Department of Thoracic Surgery, Lung Cancer Centre, Albert Schweitzer Hospital, Dordrecht, Netherlands.
Department of Thoracic Oncology, Lung Cancer Centre, Albert Schweitzer Hospital, Dordrecht, Netherlands.
Eur J Cardiothorac Surg. 2018 Sep 1;54(3):560-564. doi: 10.1093/ejcts/ezy074.
Length of stay (LOS) in the hospital after lung cancer surgery is influenced by patient characteristics, tumour characteristics, surgical technique and perioperative care. Our objective was to determine whether there were variation in LOS between hospitals that could not be accounted for by these known parameters. Residual variation in LOS would suggest important differences in perioperative care protocols and discharge criteria.
This study analysed data from the Netherlands National Cancer Registry (NNCR) on 10 195 anatomical lung resections for primary lung cancer from 2010 to 2015. Multivariable analysis was performed for multiple factors, using hierarchical linear regression analysis of the mean LOS. Information on comorbidity and socio-economic status was not available. Association between LOS and postoperative mortality was evaluated in multivariable logistic regression.

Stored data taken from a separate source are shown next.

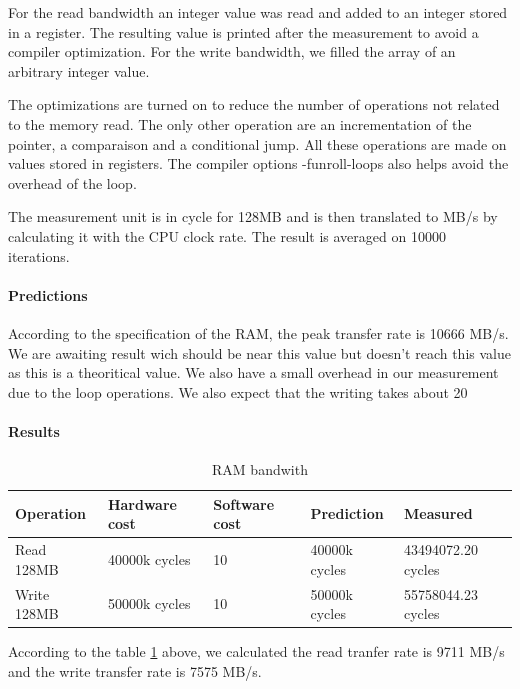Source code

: For the read bandwidth an integer value was read and added to an integer stored in a register.
The resulting value is printed after the measurement to avoid a compiler optimization.
For the write bandwidth, we filled the array of an arbitrary integer value.

The optimizations are turned on to reduce the number of operations not related to the memory read.
The only other operation are an incrementation of the pointer, a comparaison and a conditional jump.
All these operations are made on values stored in registers.
The compiler options -funroll-loops also helps avoid the overhead of the loop.

The measurement unit is in cycle for 128MB and is then translated to MB/s by calculating it with the CPU clock rate.
The result is averaged on 10000 iterations.

\paragraph{Predictions}
According to the specification of the RAM, the peak transfer rate is 10666 MB/s.
We are awaiting result wich should be near this value but doesn't reach this value as this is a theoritical value.
We also have a small overhead in our measurement due to the loop operations. We also expect that the writing takes about 20%

\paragraph{Results}
\begin{table}[h]
\begin{center}
\begin{tabular}{| l | l | l | l | l |}
\hline
Operation 		& Hardware cost & Software cost & Prediction 	& Measured \\
\hline
Read 128MB 	& 40000k cycles	& 10			& 40000k cycles	& 43494072.20 cycles \\
\hline
Write 128MB 	& 50000k cycles	& 10			& 50000k cycles	& 55758044.23 cycles \\
\hline

\end{tabular}
\end{center}

\caption{RAM bandwith\label{tab:ram-bandwidth}}
\end{table}

According to the table \ref {tab:ram-bandwidth} above, we calculated the read tranfer rate is 9711 MB/s and the write transfer rate is 7575 MB/s.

The median LOS was 7 days (interquartile range 5-10 days), and the mean LOS was 8.3 days. LOS was negatively affected by larger resections, open surgery and advancing age. Histology and tumour stage had little influence. Overall, 30-day and 90-day mortality were 2.1% and 3.8%, respectively; 1.7% and 3.3% (not significant) in the group of hospitals with shorter LOS. After case-mix correction, residual between-hospital variation in the mean LOS was observed, ranging from 1.5 days shorter to almost 2.5 days longer.
A clinically relevant between-hospital variation in LOS after lung cancer surgery is observed in the Netherlands. Although residual confounding by comorbidity or socio-economic status cannot be excluded, this variation is deemed to be largely due to differences in perioperative care protocols. Evaluation of best practices can help to improve perioperative care for lung surgery patients and optimize LOS.
肺癌手术后的住院时间( LOS )受患者特征、肿瘤特征、手术技术和围手术期护理的影响。我们的目的是确定 LOS 是否存在医院间的差异,而这些差异无法用这些已知参数来解释。 LOS 中的剩余差异表明围手术期护理方案和出院标准存在重要差异。
本研究分析了 2010 年至 2015 年荷兰国家癌症登记处( NNCR )关于 10195 例原发性肺癌解剖性肺切除术的数据。使用 LOS 均值的分层线性回归分析对多种因素进行多变量分析。合并症和社会经济状况的信息不可用。使用多变量逻辑回归评估 LOS 与术后死亡率之间的关联。
中位 LOS 为 7 天(四分位距 5-10 天),平均 LOS 为 8.3 天。 LOS 受较大切除、开放性手术和年龄增长的负面影响。组织学和肿瘤分期影响较小。总体而言,30 天和 90 天死亡率分别为 2.1%和 3.8%; LOS 较短的医院组分别为 1.7%和 3.3%(无统计学意义)。在病例组合校正后,观察到平均 LOS 存在医院间的剩余差异,范围从短 1.5 天到长 2.5 天不等。
荷兰观察到肺癌手术后 LOS 存在临床相关的医院间差异。尽管不能排除合并症或社会经济地位的残余混杂,但这种差异主要归因于围手术期护理方案的差异。评估最佳实践有助于改善肺手术患者的围手术期护理并优化 LOS 。